* _Aim of the exercise_: A copy of the listing below is needed, exact in every line and without images.

* _Stored data_:
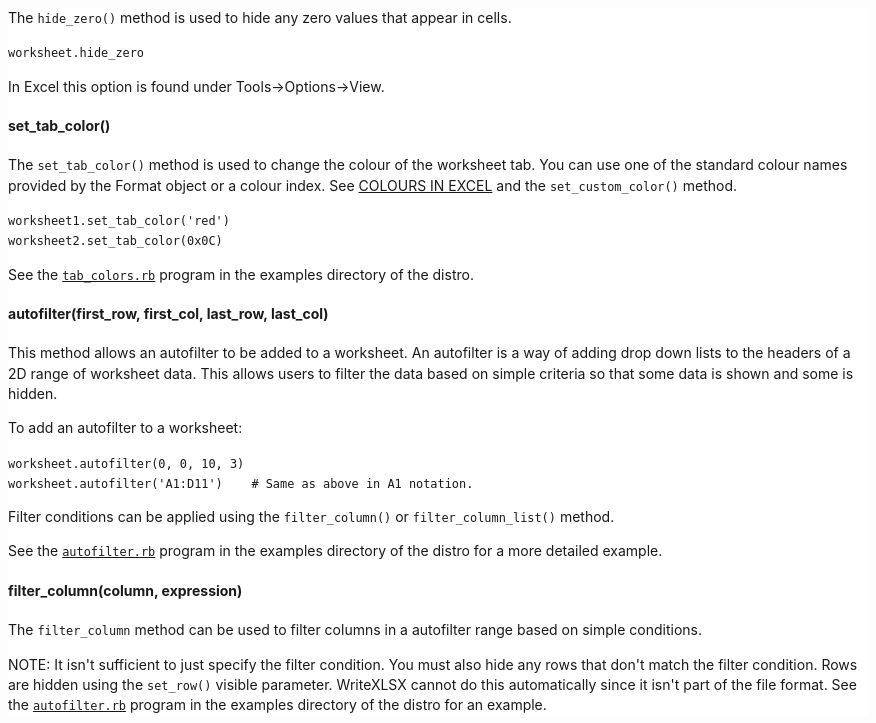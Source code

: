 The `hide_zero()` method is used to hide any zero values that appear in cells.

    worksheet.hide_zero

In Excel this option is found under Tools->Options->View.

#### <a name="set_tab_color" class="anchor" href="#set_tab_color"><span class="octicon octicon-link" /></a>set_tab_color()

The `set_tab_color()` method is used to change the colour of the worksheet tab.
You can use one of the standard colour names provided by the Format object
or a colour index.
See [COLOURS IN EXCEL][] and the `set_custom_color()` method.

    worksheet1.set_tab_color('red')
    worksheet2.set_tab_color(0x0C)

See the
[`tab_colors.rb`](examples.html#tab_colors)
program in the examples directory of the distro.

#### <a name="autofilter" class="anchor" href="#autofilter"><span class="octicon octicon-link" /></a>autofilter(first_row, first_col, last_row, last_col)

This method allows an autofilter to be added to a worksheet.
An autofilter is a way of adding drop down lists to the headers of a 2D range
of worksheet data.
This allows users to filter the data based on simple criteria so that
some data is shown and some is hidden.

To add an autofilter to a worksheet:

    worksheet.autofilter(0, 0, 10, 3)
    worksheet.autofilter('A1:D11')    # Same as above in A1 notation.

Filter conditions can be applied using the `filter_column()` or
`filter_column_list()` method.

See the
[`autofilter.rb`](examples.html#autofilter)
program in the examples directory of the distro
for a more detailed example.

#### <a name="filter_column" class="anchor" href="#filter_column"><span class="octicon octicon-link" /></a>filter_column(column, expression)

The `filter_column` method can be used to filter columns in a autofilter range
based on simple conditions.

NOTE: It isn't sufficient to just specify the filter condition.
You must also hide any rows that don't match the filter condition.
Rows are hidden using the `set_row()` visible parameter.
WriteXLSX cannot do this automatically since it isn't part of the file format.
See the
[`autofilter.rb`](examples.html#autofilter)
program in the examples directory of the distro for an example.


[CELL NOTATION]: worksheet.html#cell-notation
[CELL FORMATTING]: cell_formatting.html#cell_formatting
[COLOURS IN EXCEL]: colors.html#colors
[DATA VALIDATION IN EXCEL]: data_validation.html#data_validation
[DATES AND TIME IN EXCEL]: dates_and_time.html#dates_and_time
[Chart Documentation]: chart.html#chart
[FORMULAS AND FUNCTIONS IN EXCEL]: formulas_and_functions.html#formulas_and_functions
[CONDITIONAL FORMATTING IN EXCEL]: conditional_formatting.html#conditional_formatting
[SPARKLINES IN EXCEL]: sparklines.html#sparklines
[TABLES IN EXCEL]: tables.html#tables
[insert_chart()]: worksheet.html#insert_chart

* _Written answer_:
Source code

: The `hide_zero()` method is used to hide any zero values that appear in cells.

    worksheet.hide_zero

In Excel this option is found under Tools->Options->View.

#### <a name="set_tab_color" class="anchor" href="#set_tab_color"><span class="octicon octicon-link" /></a>set_tab_color()

The `set_tab_color()` method is used to change the colour of the worksheet tab.
You can use one of the standard colour names provided by the Format object
or a colour index.
See [COLOURS IN EXCEL][] and the `set_custom_color()` method.

    worksheet1.set_tab_color('red')
    worksheet2.set_tab_color(0x0C)

See the
[`tab_colors.rb`](examples.html#tab_colors)
program in the examples directory of the distro.

#### <a name="autofilter" class="anchor" href="#autofilter"><span class="octicon octicon-link" /></a>autofilter(first_row, first_col, last_row, last_col)

This method allows an autofilter to be added to a worksheet.
An autofilter is a way of adding drop down lists to the headers of a 2D range
of worksheet data.
This allows users to filter the data based on simple criteria so that
some data is shown and some is hidden.

To add an autofilter to a worksheet:

    worksheet.autofilter(0, 0, 10, 3)
    worksheet.autofilter('A1:D11')    # Same as above in A1 notation.

Filter conditions can be applied using the `filter_column()` or
`filter_column_list()` method.

See the
[`autofilter.rb`](examples.html#autofilter)
program in the examples directory of the distro
for a more detailed example.

#### <a name="filter_column" class="anchor" href="#filter_column"><span class="octicon octicon-link" /></a>filter_column(column, expression)

The `filter_column` method can be used to filter columns in a autofilter range
based on simple conditions.

NOTE: It isn't sufficient to just specify the filter condition.
You must also hide any rows that don't match the filter condition.
Rows are hidden using the `set_row()` visible parameter.
WriteXLSX cannot do this automatically since it isn't part of the file format.
See the
[`autofilter.rb`](examples.html#autofilter)
program in the examples directory of the distro for an example.


[CELL NOTATION]: worksheet.html#cell-notation
[CELL FORMATTING]: cell_formatting.html#cell_formatting
[COLOURS IN EXCEL]: colors.html#colors
[DATA VALIDATION IN EXCEL]: data_validation.html#data_validation
[DATES AND TIME IN EXCEL]: dates_and_time.html#dates_and_time
[Chart Documentation]: chart.html#chart
[FORMULAS AND FUNCTIONS IN EXCEL]: formulas_and_functions.html#formulas_and_functions
[CONDITIONAL FORMATTING IN EXCEL]: conditional_formatting.html#conditional_formatting
[SPARKLINES IN EXCEL]: sparklines.html#sparklines
[TABLES IN EXCEL]: tables.html#tables
[insert_chart()]: worksheet.html#insert_chart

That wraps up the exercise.